**Problem description**
With the pictures removed, write out the full listing below exactly.

**Data to examine**

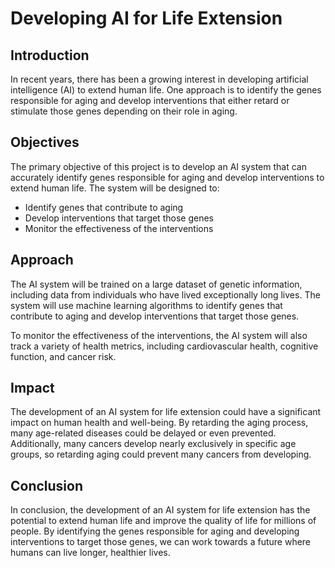 # Developing AI for Life Extension

## Introduction
In recent years, there has been a growing interest in developing artificial intelligence (AI) to extend human life. One approach is to identify the genes responsible for aging and develop interventions that either retard or stimulate those genes depending on their role in aging. 

## Objectives
The primary objective of this project is to develop an AI system that can accurately identify genes responsible for aging and develop interventions to extend human life. The system will be designed to:

- Identify genes that contribute to aging
- Develop interventions that target those genes
- Monitor the effectiveness of the interventions

## Approach
The AI system will be trained on a large dataset of genetic information, including data from individuals who have lived exceptionally long lives. The system will use machine learning algorithms to identify genes that contribute to aging and develop interventions that target those genes.

To monitor the effectiveness of the interventions, the AI system will also track a variety of health metrics, including cardiovascular health, cognitive function, and cancer risk.

## Impact
The development of an AI system for life extension could have a significant impact on human health and well-being. By retarding the aging process, many age-related diseases could be delayed or even prevented. Additionally, many cancers develop nearly exclusively in specific age groups, so retarding aging could prevent many cancers from developing.

## Conclusion
In conclusion, the development of an AI system for life extension has the potential to extend human life and improve the quality of life for millions of people. By identifying the genes responsible for aging and developing interventions to target those genes, we can work towards a future where humans can live longer, healthier lives.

**Finished exercise**
 # Developing AI for Life Extension

## Introduction
In recent years, there has been a growing interest in developing artificial intelligence (AI) to extend human life. One approach is to identify the genes responsible for aging and develop interventions that either retard or stimulate those genes depending on their role in aging. 

## Objectives
The primary objective of this project is to develop an AI system that can accurately identify genes responsible for aging and develop interventions to extend human life. The system will be designed to:

- Identify genes that contribute to aging
- Develop interventions that target those genes
- Monitor the effectiveness of the interventions

## Approach
The AI system will be trained on a large dataset of genetic information, including data from individuals who have lived exceptionally long lives. The system will use machine learning algorithms to identify genes that contribute to aging and develop interventions that target those genes.

To monitor the effectiveness of the interventions, the AI system will also track a variety of health metrics, including cardiovascular health, cognitive function, and cancer risk.

## Impact
The development of an AI system for life extension could have a significant impact on human health and well-being. By retarding the aging process, many age-related diseases could be delayed or even prevented. Additionally, many cancers develop nearly exclusively in specific age groups, so retarding aging could prevent many cancers from developing.

## Conclusion
In conclusion, the development of an AI system for life extension has the potential to extend human life and improve the quality of life for millions of people. By identifying the genes responsible for aging and developing interventions to target those genes, we can work towards a future where humans can live longer, healthier lives.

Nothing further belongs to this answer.